Quote the data exactly, first line to the line containing "Агапов П.И., Васюков А.В. Компьютерное", with no pictures.

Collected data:
-*-*-
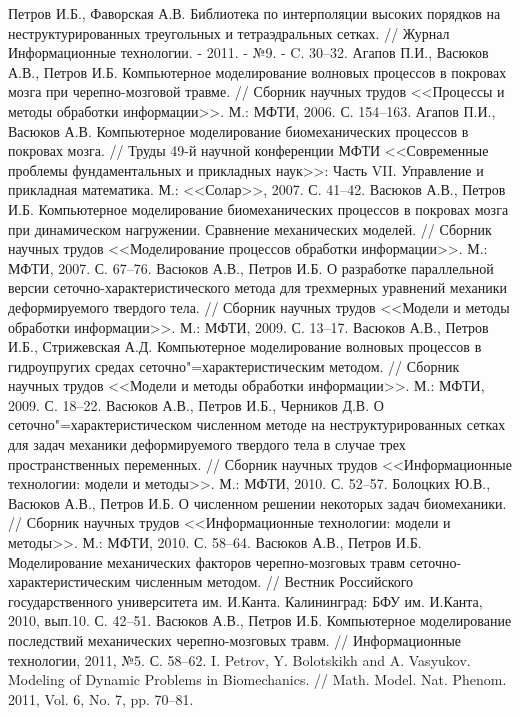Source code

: \begin{thebibliography}{99}
 Петров И.Б., Фаворская А.В. Библиотека по интерполяции высоких порядков на неструктурированных треугольных и тетраэдральных сетках. // Журнал Информационные технологии. - 2011. - №9. - C. 30--32.
 Агапов П.И., Васюков А.В., Петров И.Б. Компьютерное моделирование волновых процессов в покровах мозга при черепно-мозговой травме. // Сборник научных трудов <<Процессы и методы обработки информации>>. М.: МФТИ, 2006. С. 154--163.
 Агапов П.И., Васюков А.В. Компьютерное моделирование биомеханических процессов в покровах мозга. // Труды 49-й научной конференции МФТИ <<Современные проблемы фундаментальных и прикладных наук>>: Часть VII. Управление и прикладная математика. М.: <<Солар>>, 2007. С. 41--42.
 Васюков А.В., Петров И.Б. Компьютерное моделирование биомеханических процессов в покровах мозга при динамическом нагружении. Сравнение механических моделей. // Сборник научных трудов <<Моделирование процессов обработки информации>>. М.: МФТИ, 2007. С. 67--76.
 Васюков А.В., Петров И.Б. О разработке параллельной версии сеточно-характеристического метода для трехмерных уравнений механики деформируемого твердого тела. // Сборник научных трудов <<Модели и методы обработки информации>>. М.: МФТИ, 2009. С. 13--17.
 Васюков А.В., Петров И.Б., Стрижевская А.Д. Компьютерное моделирование волновых процессов в гидроупругих средах сеточно"=характеристическим методом. // Сборник научных трудов <<Модели и методы обработки информации>>. М.: МФТИ, 2009. С. 18--22.
 Васюков А.В., Петров И.Б., Черников Д.В. О сеточно"=характеристическом численном методе на неструктурированных сетках для задач механики деформируемого твердого тела в случае трех пространственных переменных. // Сборник научных трудов <<Информационные технологии: модели и методы>>. М.: МФТИ, 2010. С. 52--57.
 Болоцких Ю.В., Васюков А.В., Петров И.Б. О численном решении некоторых задач биомеханики. // Сборник научных трудов <<Информационные технологии: модели и методы>>. М.: МФТИ, 2010. С. 58--64.
 Васюков А.В., Петров И.Б. Моделирование механических факторов черепно-мозговых травм сеточно-характеристическим численным методом. // Вестник Российского государственного университета им. И.Канта. Калининград: БФУ им. И.Канта, 2010, вып.10. С. 42--51.
 Васюков А.В., Петров И.Б. Компьютерное моделирование последствий механических черепно-мозговых травм. // Информационные технологии, 2011, №5. С. 58--62.
 I. Petrov, Y. Bolotskikh and A. Vasyukov. Modeling of Dynamic Problems in Biomechanics. // Math. Model. Nat. Phenom. 2011, Vol. 6, No. 7, pp. 70--81.

\end{thebibliography}
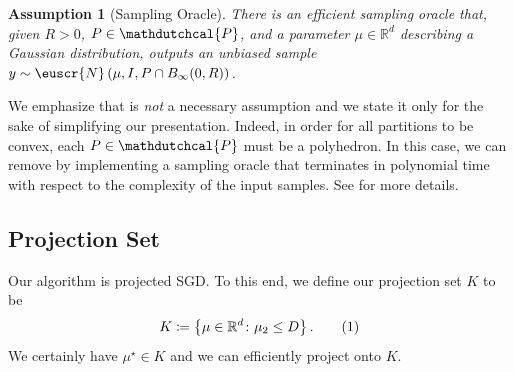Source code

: \documentclass[11pt,letterpaper]{article}
\theoremstyle{plain}
\newtheorem{assumption}{Assumption}
\theoremstyle{definition}
\theoremstyle{remark}
\newcommand{\yesnum}{\addtocounter{equation}{1}\tag{\theequation}}
\newcommand{\inbrace}[1]{\ensuremath{\left\{#1\right\}}}
\newcommand{\inparen}[1]{\ensuremath{\left(#1\right)}}
\let\norm\relax
\newcommand{\norm}[1]{\ensuremath{\left\lVert #1 \right\rVert}}
\newcommand{\R}{\mathbb{R}}
\newcommand{\customcal}[1]{\euscr{#1}}
\newcommand{\cN}{\customcal{N}}
\newcommand{\hypo}[1]{\mathdutchcal{#1}}
\newcommand{\hyP}{\hypo{P}}
\newcommand{\truncatedNormal}[3]{\cN\inparen{#1,#2,#3}}
\begin{document}
{{    \begin{assumption}[Sampling Oracle]\label{asmp:samplingOracle}
        \sloppy
        There is an efficient sampling oracle that, 
        given $R > 0$,
        $P\in \hyP$,
        and a parameter $\mu\in \R^d$ describing a Gaussian distribution,
        outputs an unbiased sample $y\sim \truncatedNormal{\mu}{I}{P\cap B_\infty(0, R)}$.
    \end{assumption}
    {We emphasize that  is \emph{not} a necessary assumption and we state it only for the sake of simplifying our presentation.
    Indeed,
    in order for all partitions to be convex,
    each $P\in \hyP$ must be a polyhedron.
    In this case,
    we can remove  by implementing a sampling oracle that terminates in polynomial time with respect to the complexity of the input samples.
    See  for more details.


\subsection{Projection Set}
Our algorithm is projected SGD. To this end, we define our
 projection set $K$ to be
\[
    K\coloneqq \inbrace{\mu\in \R^d\colon \norm{\mu}_2\leq D}.
    \yesnum\label{eq:mean:projectionSet}
\]
We certainly have $\mu^\star\in K$
and we can efficiently project onto $K$.

}}}
\end{document}

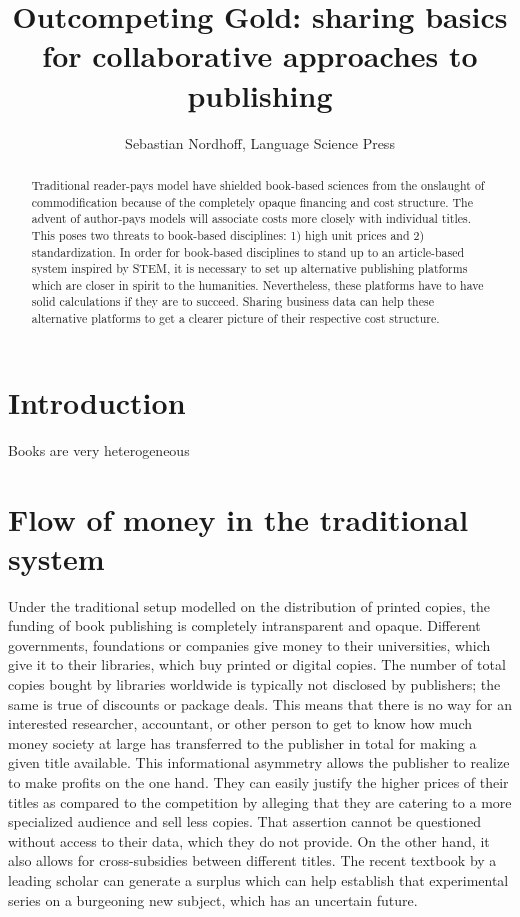 \documentclass[12pt]{article}
\title{Outcompeting Gold: sharing basics for collaborative approaches to publishing}
\author{Sebastian Nordhoff, Language Science Press}
\date{}
\begin{document}
\maketitle

\begin{abstract}
Traditional reader-pays model have shielded book-based sciences from the onslaught of commodification because of the completely opaque financing and cost structure. 
The advent of author-pays models will associate costs more closely with individual titles. This poses two threats to book-based disciplines:
1) high unit prices and  
2) standardization. In order for book-based disciplines to stand up to an article-based system inspired by STEM, it is necessary to set up alternative publishing platforms which are closer in spirit to the humanities. Nevertheless, these platforms have to have solid calculations if they are to succeed. Sharing business data can help these alternative platforms to get a clearer picture of their respective cost structure. 
\end{abstract}

\section{Introduction}
Books are very heterogeneous

\section{Flow of money in the traditional system}
Under the traditional setup modelled on the distribution of printed copies, the funding of book publishing is completely intransparent and opaque. Different governments, foundations or companies give money to their universities, which give it to their libraries, which buy printed or digital copies. The number of total copies bought by libraries worldwide is typically not disclosed by publishers; the same is true of discounts or package deals. This means that there is no way for an interested researcher, accountant, or other person to get to know how much money society at large has transferred to the publisher in total for making a given title available.  This informational asymmetry allows the publisher to realize to make profits on the one hand. They can easily justify the higher prices of their titles as compared to the competition by alleging that they are catering to a more specialized audience and sell less copies. That assertion cannot be questioned without access to their data, which they do not provide. On the other hand, it also allows for cross-subsidies between different titles. The recent textbook by a leading scholar can generate a surplus which can help establish that experimental series on a burgeoning new subject, which has an uncertain future. 
\end{document}
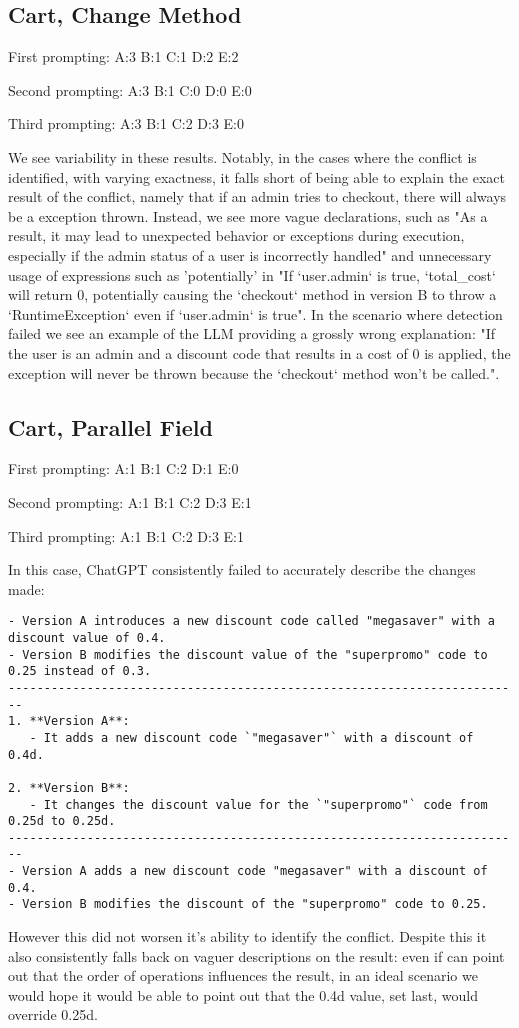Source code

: \subsection{Cart, Change Method}

First prompting:
A:3
B:1
C:1
D:2
E:2

Second prompting:
A:3
B:1
C:0
D:0
E:0

Third prompting:
A:3
B:1
C:2
D:3
E:0

We see variability in these results. Notably, in the cases where the conflict is identified, with varying exactness, it falls short of being able to explain the exact result of the conflict, namely that if an admin tries to checkout, there will always be a exception thrown. Instead, we see more vague declarations, such as "As a result, it may lead to unexpected behavior or exceptions during execution, especially if the admin status of a user is incorrectly handled" and unnecessary usage of expressions such as 'potentially' in "If `user.admin` is true, `total\_cost` will return 0, potentially causing the `checkout` method in version B to throw a `RuntimeException` even if `user.admin` is true".
In the scenario where detection failed we see an example of the LLM providing a grossly wrong explanation: "If the user is an admin and a discount code that results in a cost of 0 is applied, the exception will never be thrown because the `checkout` method won't be called.".
\subsection{Cart, Parallel Field}

First prompting:
A:1
B:1
C:2
D:1
E:0

Second prompting:
A:1
B:1
C:2
D:3
E:1

Third prompting:
A:1
B:1
C:2
D:3
E:1

In this case, ChatGPT consistently failed to accurately describe the changes made:
\begin{lstlisting}
- Version A introduces a new discount code called "megasaver" with a discount value of 0.4.
- Version B modifies the discount value of the "superpromo" code to 0.25 instead of 0.3.
------------------------------------------------------------------------
1. **Version A**:
   - It adds a new discount code `"megasaver"` with a discount of 0.4d.

2. **Version B**:
   - It changes the discount value for the `"superpromo"` code from 0.25d to 0.25d.
------------------------------------------------------------------------
- Version A adds a new discount code "megasaver" with a discount of 0.4.
- Version B modifies the discount of the "superpromo" code to 0.25.
\end{lstlisting}
However this did not worsen it's ability to identify the conflict. Despite this it also consistently falls back on vaguer descriptions on the result: even if can point out that the order of operations influences the result, in an ideal scenario we would hope it would be able to point out that the 0.4d value, set last, would override 0.25d.


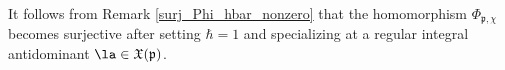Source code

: \documentclass[12pt]{amsart}
\begin{document}
It follows from Remark \ref{surj_Phi_hbar_nonzero} that the homomorphism $\Phi_{\mathfrak{p},\chi}$ becomes surjective after setting $\hbar=1$ and specializing at a regular integral antidominant $\la \in \mathfrak{X}(\mathfrak{p})$. 








\end{document}

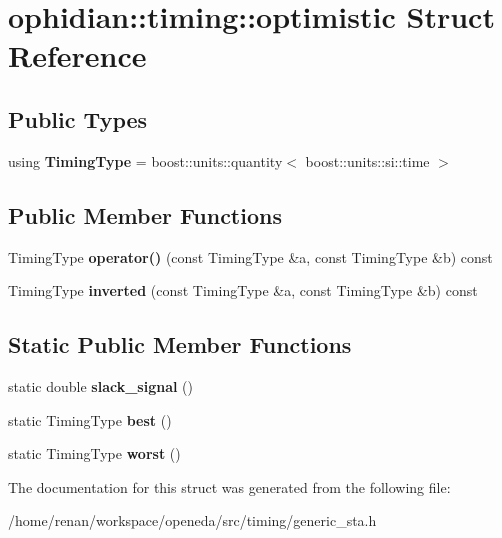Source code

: \hypertarget{structophidian_1_1timing_1_1optimistic}{\section{ophidian\-:\-:timing\-:\-:optimistic Struct Reference}
\label{structophidian_1_1timing_1_1optimistic}
}
\subsection*{Public Types}
\begin{DoxyCompactItemize}
\item 
\hypertarget{structophidian_1_1timing_1_1optimistic_a20224456e3a1328f37724e5ad7d66f9c}{using {\bfseries Timing\-Type} = boost\-::units\-::quantity$<$ boost\-::units\-::si\-::time $>$}\label{structophidian_1_1timing_1_1optimistic_a20224456e3a1328f37724e5ad7d66f9c}

\end{DoxyCompactItemize}
\subsection*{Public Member Functions}
\begin{DoxyCompactItemize}
\item 
\hypertarget{structophidian_1_1timing_1_1optimistic_a37f4857a427814d852f1bfaa0261bafd}{Timing\-Type {\bfseries operator()} (const Timing\-Type \&a, const Timing\-Type \&b) const }\label{structophidian_1_1timing_1_1optimistic_a37f4857a427814d852f1bfaa0261bafd}

\item 
\hypertarget{structophidian_1_1timing_1_1optimistic_a70eaf65bacaa16ead50473c945afc56d}{Timing\-Type {\bfseries inverted} (const Timing\-Type \&a, const Timing\-Type \&b) const }\label{structophidian_1_1timing_1_1optimistic_a70eaf65bacaa16ead50473c945afc56d}

\end{DoxyCompactItemize}
\subsection*{Static Public Member Functions}
\begin{DoxyCompactItemize}
\item 
\hypertarget{structophidian_1_1timing_1_1optimistic_a5636c642a97902e5b87814e4a41f744d}{static double {\bfseries slack\-\_\-signal} ()}\label{structophidian_1_1timing_1_1optimistic_a5636c642a97902e5b87814e4a41f744d}

\item 
\hypertarget{structophidian_1_1timing_1_1optimistic_aacaa60fd86ccf0a20384cce8d6aeade3}{static Timing\-Type {\bfseries best} ()}\label{structophidian_1_1timing_1_1optimistic_aacaa60fd86ccf0a20384cce8d6aeade3}

\item 
\hypertarget{structophidian_1_1timing_1_1optimistic_ae8a2f5ec20a46a2dcc64d5792e968cb5}{static Timing\-Type {\bfseries worst} ()}\label{structophidian_1_1timing_1_1optimistic_ae8a2f5ec20a46a2dcc64d5792e968cb5}

\end{DoxyCompactItemize}


The documentation for this struct was generated from the following file\-:\begin{DoxyCompactItemize}
\item 
/home/renan/workspace/openeda/src/timing/generic\-\_\-sta.\-h\end{DoxyCompactItemize}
-*-*-
Task result:
Source code

: \begin{thebibliography}{99}
 Петров И.Б., Фаворская А.В. Библиотека по интерполяции высоких порядков на неструктурированных треугольных и тетраэдральных сетках. // Журнал Информационные технологии. - 2011. - №9. - C. 30--32.
 Агапов П.И., Васюков А.В., Петров И.Б. Компьютерное моделирование волновых процессов в покровах мозга при черепно-мозговой травме. // Сборник научных трудов <<Процессы и методы обработки информации>>. М.: МФТИ, 2006. С. 154--163.
 Агапов П.И., Васюков А.В. Компьютерное моделирование биомеханических процессов в покровах мозга. // Труды 49-й научной конференции МФТИ <<Современные проблемы фундаментальных и прикладных наук>>: Часть VII. Управление и прикладная математика. М.: <<Солар>>, 2007. С. 41--42.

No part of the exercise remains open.